# Pudlenka



## Flaminius

Pudlenka is a pet cat that Karel Čapek had in a book by the same title.  Čapek says that he named the cat so "because she was a humble cat."  I am wondering if Czech has a similar word meaning humble or if it is some vague phonological association between the name and humbleness.


----------



## Thomas1

Flaminius said:


> Pudlenka is a pet cat that Karel Čapek had in a book by the same title. Čapek says that he named the cat so "because she was a humble cat." I am wondering if Czech has a similar word meaning humble or if it is some vague phonological association between the name and humbleness.


Hi,

My Slavic mind prompts me it could be a female poodle. Perhaps this could be a cultural difference but I associate it rather with something reverse.
Looking forward to reading natives' comments. 


Tom


----------



## Jana337

Oops, I forgot about this thread. 


> My Slavic mind prompts me it could be a female poodle.

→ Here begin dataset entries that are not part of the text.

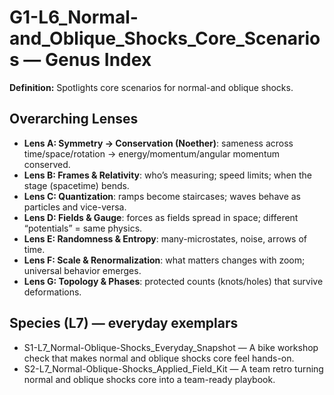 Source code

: # G1-L6_Normal-and_Oblique_Shocks_Core_Scenarios — Genus Index
**Definition:** Spotlights core scenarios for normal-and oblique shocks.

## Overarching Lenses

- **Lens A: Symmetry -> Conservation (Noether)**: sameness across time/space/rotation → energy/momentum/angular momentum conserved.
- **Lens B: Frames & Relativity**: who’s measuring; speed limits; when the stage (spacetime) bends.
- **Lens C: Quantization**: ramps become staircases; waves behave as particles and vice-versa.
- **Lens D: Fields & Gauge**: forces as fields spread in space; different “potentials” = same physics.
- **Lens E: Randomness & Entropy**: many-microstates, noise, arrows of time.
- **Lens F: Scale & Renormalization**: what matters changes with zoom; universal behavior emerges.
- **Lens G: Topology & Phases**: protected counts (knots/holes) that survive deformations.

## Species (L7) — everyday exemplars
- S1-L7_Normal-Oblique-Shocks_Everyday_Snapshot — A bike workshop check that makes normal and oblique shocks core feel hands-on.
- S2-L7_Normal-Oblique-Shocks_Applied_Field_Kit — A team retro turning normal and oblique shocks core into a team-ready playbook.
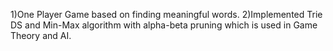 1)One Player Game based on finding meaningful words. 
2)Implemented Trie DS and Min-Max algorithm with alpha-beta pruning which is used in Game Theory and AI.  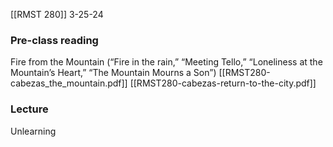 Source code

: [[RMST 280]]
3-25-24
### Pre-class reading
Fire from the Mountain (“Fire in the rain,” “Meeting Tello,” “Loneliness at the Mountain’s Heart,” “The Mountain Mourns a Son”)
[[RMST280-cabezas_the_mountain.pdf]]
[[RMST280-cabezas-return-to-the-city.pdf]]
### Lecture
Unlearning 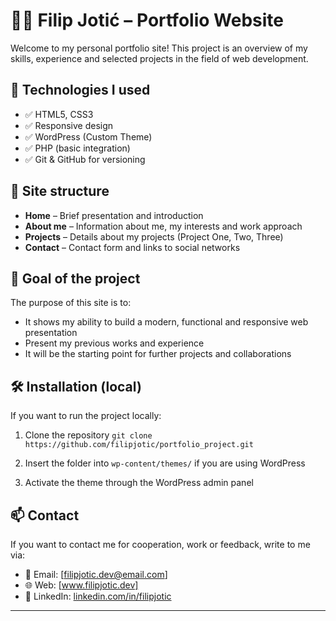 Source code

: # 🧑‍💻 Filip Jotić – Portfolio Website

Welcome to my personal portfolio site!
This project is an overview of my skills, experience and selected projects in the field of web development.

## 🚀 Technologies I used

- ✅ HTML5, CSS3
- ✅ Responsive design
- ✅ WordPress (Custom Theme)
- ✅ PHP (basic integration)
- ✅ Git & GitHub for versioning

## 🧩 Site structure

- **Home** – Brief presentation and introduction
- **About me** – Information about me, my interests and work approach
- **Projects** – Details about my projects (Project One, Two, Three)
- **Contact** – Contact form and links to social networks

## 🎯 Goal of the project

The purpose of this site is to:
- It shows my ability to build a modern, functional and responsive web presentation
- Present my previous works and experience
- It will be the starting point for further projects and collaborations

## 🛠️ Installation (local)

If you want to run the project locally:

1. Clone the repository 
`git clone https://github.com/filipjotic/portfolio_project.git`

2. Insert the folder into `wp-content/themes/` if you are using WordPress

3. Activate the theme through the WordPress admin panel

## 📫 Contact

If you want to contact me for cooperation, work or feedback, write to me via:

- 📧 Email: [filipjotic.dev@email.com]
- 🌐 Web: [www.filipjotic.dev]
- 💼 LinkedIn: [linkedin.com/in/filipjotic](#)

---

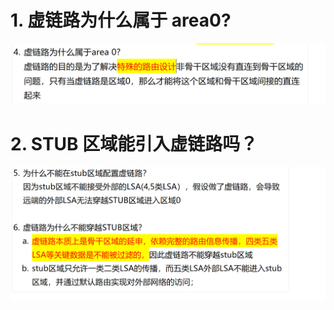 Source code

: # 1. 虚链路为什么属于 area0?

![alt text](images/面试题---OSPF虚链路/image.png)

# 2. STUB 区域能引入虚链路吗？

![alt text](images/面试题---OSPF虚链路/image-1.png)
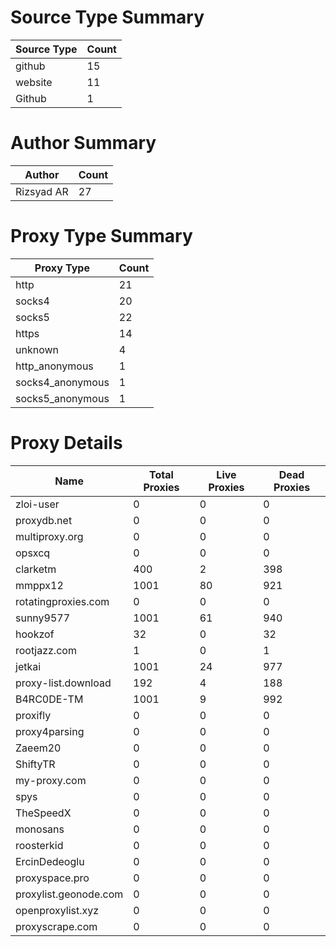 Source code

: # Source Type Summary

| Source Type | Count |
|-------------|-------|
| github | 15 |
| website | 11 |
| Github | 1 |


# Author Summary

| Author | Count |
|--------|-------|
| Rizsyad AR | 27 |


# Proxy Type Summary

| Proxy Type | Count |
|------------|-------|
| http | 21 |
| socks4 | 20 |
| socks5 | 22 |
| https | 14 |
| unknown | 4 |
| http_anonymous | 1 |
| socks4_anonymous | 1 |
| socks5_anonymous | 1 |


# Proxy Details

| Name | Total Proxies | Live Proxies | Dead Proxies |
|------|---------------|--------------|---------------|
| zloi-user | 0 | 0 | 0 |
| proxydb.net | 0 | 0 | 0 |
| multiproxy.org | 0 | 0 | 0 |
| opsxcq | 0 | 0 | 0 |
| clarketm | 400 | 2 | 398 |
| mmppx12 | 1001 | 80 | 921 |
| rotatingproxies.com | 0 | 0 | 0 |
| sunny9577 | 1001 | 61 | 940 |
| hookzof | 32 | 0 | 32 |
| rootjazz.com | 1 | 0 | 1 |
| jetkai | 1001 | 24 | 977 |
| proxy-list.download | 192 | 4 | 188 |
| B4RC0DE-TM | 1001 | 9 | 992 |
| proxifly | 0 | 0 | 0 |
| proxy4parsing | 0 | 0 | 0 |
| Zaeem20 | 0 | 0 | 0 |
| ShiftyTR | 0 | 0 | 0 |
| my-proxy.com | 0 | 0 | 0 |
| spys | 0 | 0 | 0 |
| TheSpeedX | 0 | 0 | 0 |
| monosans | 0 | 0 | 0 |
| roosterkid | 0 | 0 | 0 |
| ErcinDedeoglu | 0 | 0 | 0 |
| proxyspace.pro | 0 | 0 | 0 |
| proxylist.geonode.com | 0 | 0 | 0 |
| openproxylist.xyz | 0 | 0 | 0 |
| proxyscrape.com | 0 | 0 | 0 |
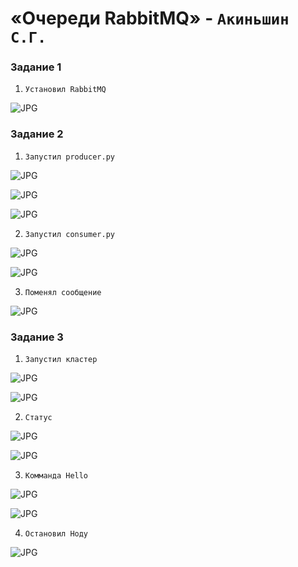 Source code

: # «Очереди RabbitMQ» - `Акиньшин С.Г.`


### Задание 1

1. `Установил RabbitMQ`

![JPG](https://github.com/akinya1974/RabbitMQ/blob/main/JPG/Rabbit-Web.jpg)

### Задание 2

1. `Запустил producer.py`

![JPG](https://github.com/akinya1974/RabbitMQ/blob/main/JPG/producer.py.jpg)

![JPG](https://github.com/akinya1974/RabbitMQ/blob/main/JPG/producer.py-2.jpg)

![JPG](https://github.com/akinya1974/RabbitMQ/blob/main/JPG/producer.py-3.jpg)


2. `Запустил consumer.py`

![JPG](https://github.com/akinya1974/RabbitMQ/blob/main/JPG/consumer.py.jpg)

![JPG](https://github.com/akinya1974/RabbitMQ/blob/main/JPG/consumer.py-2.jpg)


3. `Поменял сообщение`

![JPG](https://github.com/akinya1974/RabbitMQ/blob/main/JPG/Поменял%20сообщения.jpg)


### Задание 3

1. `Запустил кластер`

![JPG](https://github.com/akinya1974/RabbitMQ/blob/main/JPG/Ha-All-1.jpg)

![JPG](https://github.com/akinya1974/RabbitMQ/blob/main/JPG/Ha-All-2.jpg)

2. `Статус`

![JPG](https://github.com/akinya1974/RabbitMQ/blob/main/JPG/Status-1.jpg)

![JPG](https://github.com/akinya1974/RabbitMQ/blob/main/JPG/Status-2.jpg)


3. `Комманда Hello`

![JPG](https://github.com/akinya1974/RabbitMQ/blob/main/JPG/Hallo-1.jpg)


![JPG](https://github.com/akinya1974/RabbitMQ/blob/main/JPG/Hallo-2.jpg)

4. `Остановил Ноду`

![JPG](https://github.com/akinya1974/RabbitMQ/blob/main/JPG/Остановка.jpg) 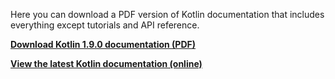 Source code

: [//]: # (title: Kotlin 文档 PDF 版)

Here you can download a PDF version of Kotlin documentation that includes everything except tutorials and API reference.

**[Download Kotlin 1.9.0 documentation (PDF)](https://kotlinlang.org/docs/kotlin-reference.pdf)**

**[View the latest Kotlin documentation (online)](home.xml)** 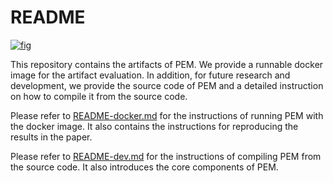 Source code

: # README
[![fig](https://zenodo.org/badge/DOI/10.5281/zenodo.8271984.svg)](https://zenodo.org/record/8271984)

This repository contains the artifacts of PEM.
We provide a runnable docker image for the artifact evaluation.
In addition, for future research and development,
we provide the source code of PEM and a detailed instruction on how to compile it from the source code.

Please refer to [README-docker.md](README-docker.md) for the instructions of running PEM with the docker image.
It also contains the instructions for reproducing the results in the paper.

Please refer to [README-dev.md](README-dev.md) for the instructions of compiling PEM from the source code.
It also introduces the core components of PEM.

You would be right if the word existed. 

No, Czech does not have a similar word for "humble". It's just that poodle tends to be associated with submission, devoteness.


----------



## Flaminius

Thank you, Thomas1 and Jana.  Now I see the irony more clearly.  The cat turned out to be more submissive to _pud_ (instinct?) than to Čapek.


----------



## Jana337

Flaminius said:


> Thank you, Thomas1 and Jana.  Now I see the irony more clearly.  The cat turned out to be more submissive to _pud_ (instinct?  ) than to Čapek.


----------